The two studies add to existing evidence that there may be optimal times to start and stop eating, according to Courtney Peterson, an associate professor of nutrition sciences at the University of Alabama at Birmingham who wasn’t involved in either study.
“You have this internal biological clock that makes you better at doing different things at different times of the day. It seems like the best time for your metabolism in most people is the mid- to late morning,” Peterson said
Satchidananda Panda, a co-author of the firefighter study and professor at the Salk Institute, said a 10-hour window seems to be a “sweet spot” because the more severe restriction that characterizes many intermittent fasting diets is hard to maintain.
“When we think about six or eight hours, you might see a benefit, but people might not stick to it for a long time,” Panda said.

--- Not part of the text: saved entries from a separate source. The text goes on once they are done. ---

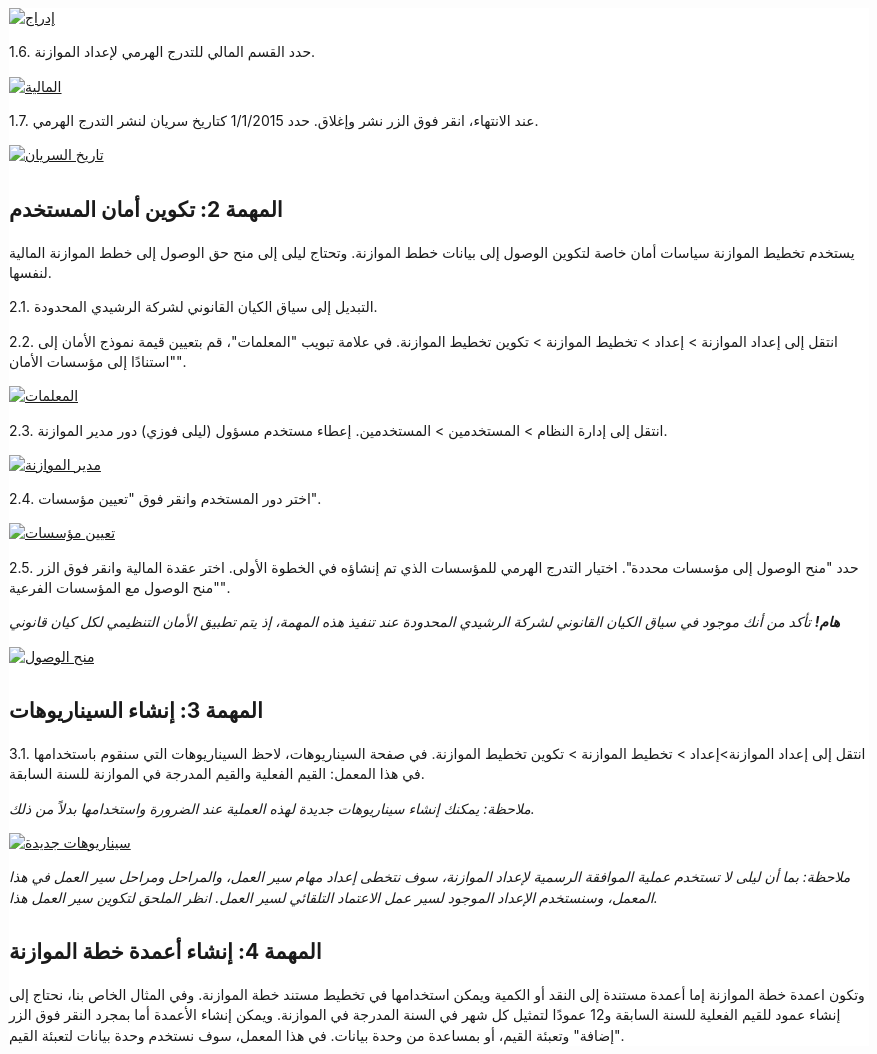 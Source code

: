 [![إدراج](./media/screenshot7.png)](./media/screenshot7.png) 

1.6. حدد القسم المالي للتدرج الهرمي لإعداد الموازنة. 

[![المالية](./media/screenshot8.png)](./media/screenshot8.png)

1.7. عند الانتهاء، انقر فوق الزر نشر وإغلاق. حدد 1/1/2015 كتاريخ سريان لنشر التدرج الهرمي.

[![تاريخ السريان](./media/screenshot9.png)](./media/screenshot9.png)

## <a name="task-2-configure-user-security"></a>المهمة 2: تكوين أمان المستخدم
يستخدم تخطيط الموازنة سياسات أمان خاصة لتكوين الوصول إلى بيانات خطط الموازنة. وتحتاج ليلى إلى منح حق الوصول إلى خطط الموازنة المالية لنفسها. 

2.1. التبديل إلى سياق الكيان القانوني لشركة الرشيدي المحدودة. 


2.2. انتقل إلى إعداد الموازنة &gt; إعداد &gt; تخطيط الموازنة &gt; تكوين تخطيط الموازنة. في علامة تبويب "المعلمات"، قم بتعيين قيمة نموذج الأمان إلى "استنادًا إلى مؤسسات الأمان". 

[![المعلمات](./media/screenshot11.png)](./media/screenshot11.png) 

2.3. انتقل إلى إدارة النظام &gt; المستخدمين &gt; المستخدمين. إعطاء مستخدم مسؤول (ليلى فوزي) دور مدير الموازنة. 

[![مدير الموازنة](./media/screenshot12.png)](./media/screenshot12.png) 

2.4. اختر دور المستخدم وانقر فوق "تعيين مؤسسات". 

[![تعيين مؤسسات](./media/screenshot13.png)](./media/screenshot13.png)

2.5. حدد "منح الوصول إلى مؤسسات محددة". اختيار التدرج الهرمي للمؤسسات الذي تم إنشاؤه في الخطوة الأولى. اختر عقدة المالية وانقر فوق الزر "‏‫منح الوصول مع المؤسسات الفرعية‬". 

***هام!*** *تأكد من أنك موجود في سياق الكيان القانوني لشركة الرشيدي المحدودة عند تنفيذ هذه المهمة، إذ يتم تطبيق الأمان التنظيمي لكل كيان قانوني* 

[![منح الوصول](./media/screenshot14.png)](./media/screenshot14.png)

## <a name="task-3-create-scenarios"></a>المهمة 3: إنشاء السيناريوهات
3.1. انتقل إلى إعداد الموازنة&gt;إعداد &gt; تخطيط الموازنة &gt; تكوين تخطيط الموازنة. في صفحة السيناريوهات، لاحظ السيناريوهات التي سنقوم باستخدامها في هذا المعمل: القيم الفعلية والقيم المدرجة في الموازنة للسنة السابقة. 

*ملاحظة: يمكنك إنشاء سيناريوهات جديدة لهذه العملية عند الضرورة واستخدامها بدلاً من ذلك.* 

[![سيناريوهات جديدة](./media/screenshot15.png)](./media/screenshot15.png) 

*ملاحظة: بما أن ليلى لا تستخدم عملية الموافقة الرسمية لإعداد الموازنة، سوف نتخطى إعداد مهام سير العمل، والمراحل ومراحل سير العمل في هذا المعمل، وسنستخدم الإعداد الموجود لسير عمل الاعتماد التلقائي لسير العمل. انظر الملحق لتكوين سير العمل هذا.*

## <a name="task-4-create-budget-plan-columns"></a>المهمة 4: إنشاء أعمدة خطة الموازنة
وتكون اعمدة خطة الموازنة إما أعمدة مستندة إلى النقد أو الكمية ويمكن استخدامها في تخطيط مستند خطة الموازنة. وفي المثال الخاص بنا، نحتاج إلى إنشاء عمود للقيم الفعلية للسنة السابقة و12 عمودًا لتمثيل كل شهر في السنة المدرجة في الموازنة. ويمكن إنشاء الأعمدة أما بمجرد النقر فوق الزر "إضافة" وتعبئة القيم، أو بمساعدة من وحدة بيانات. في هذا المعمل، سوف نستخدم وحدة بيانات لتعبئة القيم.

Late eating could ‘tip the scale’ toward weight gain
The first of the two new studies involved 16 people who were overweight or obese. They tried two different eating regimens for one day each. First, some of the participants started eating an hour after their natural wake-up time, while the rest waited to start eating until about five hours after waking up. Then the two groups switched schedules on a later date.
The meals they all consumed were identical and the quantity of calories and nutrients was consistent across both schedules, according to Frank Scheer, the study’s senior author and director of the Medical Chronobiology Program at Brigham and Women’s Hospital.
The researchers measured participants’ hormone levels and found that late eating decreased levels of leptin — a hormone that helps people feel full — by 16% on average. Late eating also doubled the odds that people felt hungry (people self-reported their appetite level at 18 times throughout the day).
Furthermore, the researchers found that late eaters had an increased desire for starchy and salty foods, as well as meat, dairy and vegetables. Scheer said that might be because people crave more energy-dense foods when they’re hungrier.
The study also found consistent changes in fat tissue associated with the late-eating regimen, suggesting an increased likelihood of building up new fat cells and a decreased chance of burning fat.
Finally, the results showed that late eaters burned about 60 fewer calories than early eaters per day, though Peterson said that was “equivalent to eating an extra half apple a day, so it’s not that big of a change.”
Although a study published last month in the same journal found that people did not burn more calories by eating a big breakfast and light dinner, Peterson said the two studies measured a different set of outcomes.
“Your body processes calories differently when you eat late in the day. It tips the scale in favor of weight gain and fat gain,” Peterson said, adding, “from this study, we can get pretty clear recommendations that people shouldn’t skip breakfast.”
But Scheer said more research is needed before he’s comfortable making any recommendations.
A 10-hour eating window could reduce risk factors for heart disease
In the second study, 137 firefighters in San Diego, California, followed a Mediterranean diet rich in fruit, vegetables, fish and olive oil for 12 weeks. Seventy firefighters ate their meals within a 10-hour window, while the rest generally ate over 13 hours.
The firefighters logged their meals in an app and wore wearable devices to help researchers track their blood sugar levels. Most participants in the 10-hour group ate between the hours of 8 or 9 a.m. and 6 or 7 p.m. (though they occasionally strayed outside the window, extending to an 11- or 12-hour period).
Among healthy firefighters, time-restricted eating showed “favorable effects that should translate into less built-up plaque in the arteries and less cardiovascular disease,” Peterson said. The firefighters in that group also reported an improved quality of life.
Among firefighters with pre-existing risk factors for heart disease, time-restricted eating decreased blood pressure and blood sugar levels.
“There have been lots of hints that time-restricted eating improves blood sugar control and blood pressure, but this is the first study to really test this in a large scale in people who do shift work,” Peterson said.
Panda said past research in animals has shown that during periods of fasting, “organs get some rest from digesting food so they can divert their energy towards repairing cells.”
A fasting period also seems to allow for the break down of built-up toxins, Panda said. And Peterson added that during fasts, the body can get rid of sodium, which in turn lowers blood pressure.
She said she wouldn’t be surprised if we eventually see national recommendations about eating windows or meal times in the next five to 10 years in the U.S.